Stored data entries
==============================
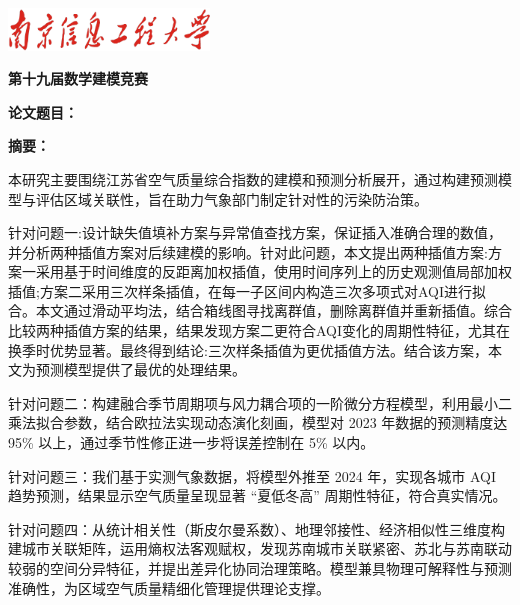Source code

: \documentclass[a4paper,12pt]{article}
\begin{document}
	\newpage
	\setcounter{page}{1}
	
	\begin{center}
		\includegraphics[width=0.4\textwidth]{南京信息工程大学.png}
	\end{center}
	
	
	\begin{center}
		\textbf{ 第十九届数学建模竞赛}
	\end{center}
	
	\vspace{0.593cm}
	
	\begin{center}
		\heiti {}\textbf{论文题目：\underline{\hspace{10cm}}}
	\end{center}
	
	\begin{center}
		\lishu	{}\textbf{摘\quad 要：}\\
	\end{center}

	
	
	{\songti {}
		
		本研究主要围绕江苏省空气质量综合指数的建模和预测分析展开，通过构建预测模型与评估区域关联性，旨在助力气象部门制定针对性的污染防治策。
		
		针对问题一:设计缺失值填补方案与异常值查找方案，保证插入准确合理的数值，并分析两种插值方案对后续建模的影响。针对此问题，本文提出两种插值方案:方案一采用基于时间维度的反距离加权插值，使用时间序列上的历史观测值局部加权插值;方案二采用三次样条插值，在每一子区间内构造三次多项式对AQI进行拟合。本文通过滑动平均法，结合箱线图寻找离群值，删除离群值并重新插值。综合比较两种插值方案的结果，结果发现方案二更符合AQI变化的周期性特征，尤其在换季时优势显著。最终得到结论:三次样条插值为更优插值方法。结合该方案，本文为预测模型提供了最优的处理结果。
		
		针对问题二：构建融合季节周期项与风力耦合项的一阶微分方程模型，利用最小二乘法拟合参数，结合欧拉法实现动态演化刻画，模型对 2023 年数据的预测精度达 95\% 以上，通过季节性修正进一步将误差控制在 5\% 以内。
		
		针对问题三：我们基于实测气象数据，将模型外推至 2024 年，实现各城市 AQI 趋势预测，结果显示空气质量呈现显著 “夏低冬高” 周期性特征，符合真实情况。
		
		针对问题四：从统计相关性（斯皮尔曼系数）、地理邻接性、经济相似性三维度构建城市关联矩阵，运用熵权法客观赋权，发现苏南城市关联紧密、苏北与苏南联动较弱的空间分异特征，并提出差异化协同治理策略。模型兼具物理可解释性与预测准确性，为区域空气质量精细化管理提供理论支撑。
	}
	
\end{document}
==============================
◆ Task objective ◆
Leave out the pictures and copy every record above exactly.

◆ Exercise output ◆
Source code

: \documentclass[a4paper,12pt]{article}
\begin{document}
	\newpage
	\setcounter{page}{1}
	
	\begin{center}
		\includegraphics[width=0.4\textwidth]{南京信息工程大学.png}
	\end{center}
	
	
	\begin{center}
		\textbf{ 第十九届数学建模竞赛}
	\end{center}
	
	\vspace{0.593cm}
	
	\begin{center}
		\heiti {}\textbf{论文题目：\underline{\hspace{10cm}}}
	\end{center}
	
	\begin{center}
		\lishu	{}\textbf{摘\quad 要：}\\
	\end{center}

	
	
	{\songti {}
		
		本研究主要围绕江苏省空气质量综合指数的建模和预测分析展开，通过构建预测模型与评估区域关联性，旨在助力气象部门制定针对性的污染防治策。
		
		针对问题一:设计缺失值填补方案与异常值查找方案，保证插入准确合理的数值，并分析两种插值方案对后续建模的影响。针对此问题，本文提出两种插值方案:方案一采用基于时间维度的反距离加权插值，使用时间序列上的历史观测值局部加权插值;方案二采用三次样条插值，在每一子区间内构造三次多项式对AQI进行拟合。本文通过滑动平均法，结合箱线图寻找离群值，删除离群值并重新插值。综合比较两种插值方案的结果，结果发现方案二更符合AQI变化的周期性特征，尤其在换季时优势显著。最终得到结论:三次样条插值为更优插值方法。结合该方案，本文为预测模型提供了最优的处理结果。
		
		针对问题二：构建融合季节周期项与风力耦合项的一阶微分方程模型，利用最小二乘法拟合参数，结合欧拉法实现动态演化刻画，模型对 2023 年数据的预测精度达 95\% 以上，通过季节性修正进一步将误差控制在 5\% 以内。
		
		针对问题三：我们基于实测气象数据，将模型外推至 2024 年，实现各城市 AQI 趋势预测，结果显示空气质量呈现显著 “夏低冬高” 周期性特征，符合真实情况。
		
		针对问题四：从统计相关性（斯皮尔曼系数）、地理邻接性、经济相似性三维度构建城市关联矩阵，运用熵权法客观赋权，发现苏南城市关联紧密、苏北与苏南联动较弱的空间分异特征，并提出差异化协同治理策略。模型兼具物理可解释性与预测准确性，为区域空气质量精细化管理提供理论支撑。
	}
	
\end{document}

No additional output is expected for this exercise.